Alexi Lalas set a positive note in his pre-game keys from the Bristol studios.
"It's not good enough any more for the U.S. a to sit back and defend against the biggest teams in the world," he said.
But how does it attack when its $10 million phenom Jozy Altidore can't hold the ball, its midfield has developed a habit of consistently coughing up the ball at the worst possible moments and its defenders too often whack the ball to no one in particular?
We've heard a lot about the importance of service and the like in recent games but that's about it.

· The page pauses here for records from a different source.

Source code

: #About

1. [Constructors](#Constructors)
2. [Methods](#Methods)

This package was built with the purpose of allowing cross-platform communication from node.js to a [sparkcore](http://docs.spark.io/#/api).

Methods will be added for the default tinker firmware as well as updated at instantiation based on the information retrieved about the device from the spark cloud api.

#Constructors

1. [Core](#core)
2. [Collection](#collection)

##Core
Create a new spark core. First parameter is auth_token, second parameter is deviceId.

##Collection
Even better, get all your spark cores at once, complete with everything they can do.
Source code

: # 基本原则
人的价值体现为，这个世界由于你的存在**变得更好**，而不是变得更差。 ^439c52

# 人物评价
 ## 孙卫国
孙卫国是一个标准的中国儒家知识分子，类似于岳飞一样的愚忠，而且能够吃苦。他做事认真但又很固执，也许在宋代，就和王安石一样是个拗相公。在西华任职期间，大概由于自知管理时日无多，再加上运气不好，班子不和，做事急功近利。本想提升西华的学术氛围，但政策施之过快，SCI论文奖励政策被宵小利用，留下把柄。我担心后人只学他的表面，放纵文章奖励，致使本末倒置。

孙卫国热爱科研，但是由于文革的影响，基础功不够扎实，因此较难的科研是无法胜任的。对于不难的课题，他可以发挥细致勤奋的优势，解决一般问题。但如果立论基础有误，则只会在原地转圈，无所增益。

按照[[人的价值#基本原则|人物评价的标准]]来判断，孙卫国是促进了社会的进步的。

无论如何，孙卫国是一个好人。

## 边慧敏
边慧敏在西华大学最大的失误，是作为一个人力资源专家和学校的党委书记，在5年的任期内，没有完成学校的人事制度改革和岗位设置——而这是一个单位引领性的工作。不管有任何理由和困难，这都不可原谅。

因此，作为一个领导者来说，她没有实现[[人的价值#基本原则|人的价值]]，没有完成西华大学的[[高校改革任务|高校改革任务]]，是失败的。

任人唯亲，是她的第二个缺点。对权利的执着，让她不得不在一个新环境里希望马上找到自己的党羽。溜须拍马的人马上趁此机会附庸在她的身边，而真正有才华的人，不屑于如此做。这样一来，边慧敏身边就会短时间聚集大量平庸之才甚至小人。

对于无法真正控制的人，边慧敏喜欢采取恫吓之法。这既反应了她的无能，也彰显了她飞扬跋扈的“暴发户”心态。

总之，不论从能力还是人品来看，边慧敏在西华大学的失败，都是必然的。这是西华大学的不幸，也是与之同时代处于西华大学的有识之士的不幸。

Good soccer has been largely absent from the U.S. game, leaving color commentator John Harkes desperately short of ideas.
How do the Americans, down 2-1 in stoppage time on Monday, craft an equalizer?

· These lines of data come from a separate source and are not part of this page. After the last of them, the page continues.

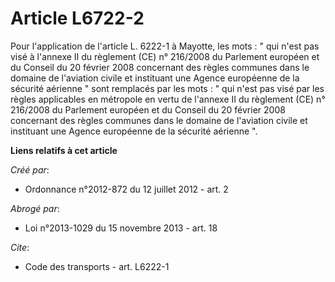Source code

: # Article L6722-2

Pour l'application de l'article L. 6222-1 à Mayotte, les mots : " qui n'est pas visé à l'annexe II du règlement (CE) n°
216/2008 du Parlement européen et du Conseil du 20 février 2008 concernant des règles communes dans le domaine de l'aviation
civile et instituant une Agence européenne de la sécurité aérienne " sont remplacés par les mots : " qui n'est pas visé par
les règles applicables en métropole en vertu de l'annexe II du règlement (CE) n° 216/2008 du Parlement européen et du Conseil
du 20 février 2008 concernant des règles communes dans le domaine de l'aviation civile et instituant une Agence européenne de
la sécurité aérienne ".

**Liens relatifs à cet article**

_Créé par_:

  - Ordonnance n°2012-872 du 12 juillet 2012 - art. 2

_Abrogé par_:

  - Loi n°2013-1029 du 15 novembre 2013 - art. 18

_Cite_:

  - Code des transports - art. L6222-1
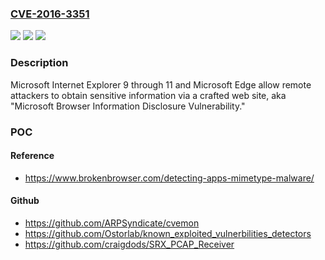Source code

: ### [CVE-2016-3351](https://cve.mitre.org/cgi-bin/cvename.cgi?name=CVE-2016-3351)
![](https://img.shields.io/static/v1?label=Product&message=n%2Fa&color=blue)
![](https://img.shields.io/static/v1?label=Version&message=n%2Fa&color=blue)
![](https://img.shields.io/static/v1?label=Vulnerability&message=n%2Fa&color=brighgreen)

### Description

Microsoft Internet Explorer 9 through 11 and Microsoft Edge allow remote attackers to obtain sensitive information via a crafted web site, aka "Microsoft Browser Information Disclosure Vulnerability."

### POC

#### Reference
- https://www.brokenbrowser.com/detecting-apps-mimetype-malware/

#### Github
- https://github.com/ARPSyndicate/cvemon
- https://github.com/Ostorlab/known_exploited_vulnerbilities_detectors
- https://github.com/craigdods/SRX_PCAP_Receiver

"You're hoping for a lucky bounce or it coming off a defender," said Harkes. "Something for the U.S. to get something back in this game."

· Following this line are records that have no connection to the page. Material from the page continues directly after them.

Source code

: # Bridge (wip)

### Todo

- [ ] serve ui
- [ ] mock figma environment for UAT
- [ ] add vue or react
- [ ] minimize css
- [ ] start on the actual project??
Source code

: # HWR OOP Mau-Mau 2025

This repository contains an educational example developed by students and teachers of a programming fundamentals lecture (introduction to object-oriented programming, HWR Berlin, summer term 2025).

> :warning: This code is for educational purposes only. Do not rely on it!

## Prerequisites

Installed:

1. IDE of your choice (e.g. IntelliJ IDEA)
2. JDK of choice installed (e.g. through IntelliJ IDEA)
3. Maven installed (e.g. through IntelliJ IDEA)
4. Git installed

"Something," it seemed, did not include anything positive from the Americans.
As he became resigned to an Italian victory, Harkes praised the Americans' effort. "It's been good," he said. "They've been chasing things down. They haven't given up."
And just as Harkes finished, the Americans did just what he said they had not done, allowing Andrea Pirlo to stroll into the penalty area and find an unmarked Giuseppe Rossi for a third Italian goal.
Seconds later, the game ended and Harkes remarked that the Americans had played well.
Harkes' arrival on the national team in the late 1980s coincided with the USA's rise as a respected soccer power. Since then, it's hard to remember the USA's performances being so worrying as they have been in recent games.
If only someone would say something.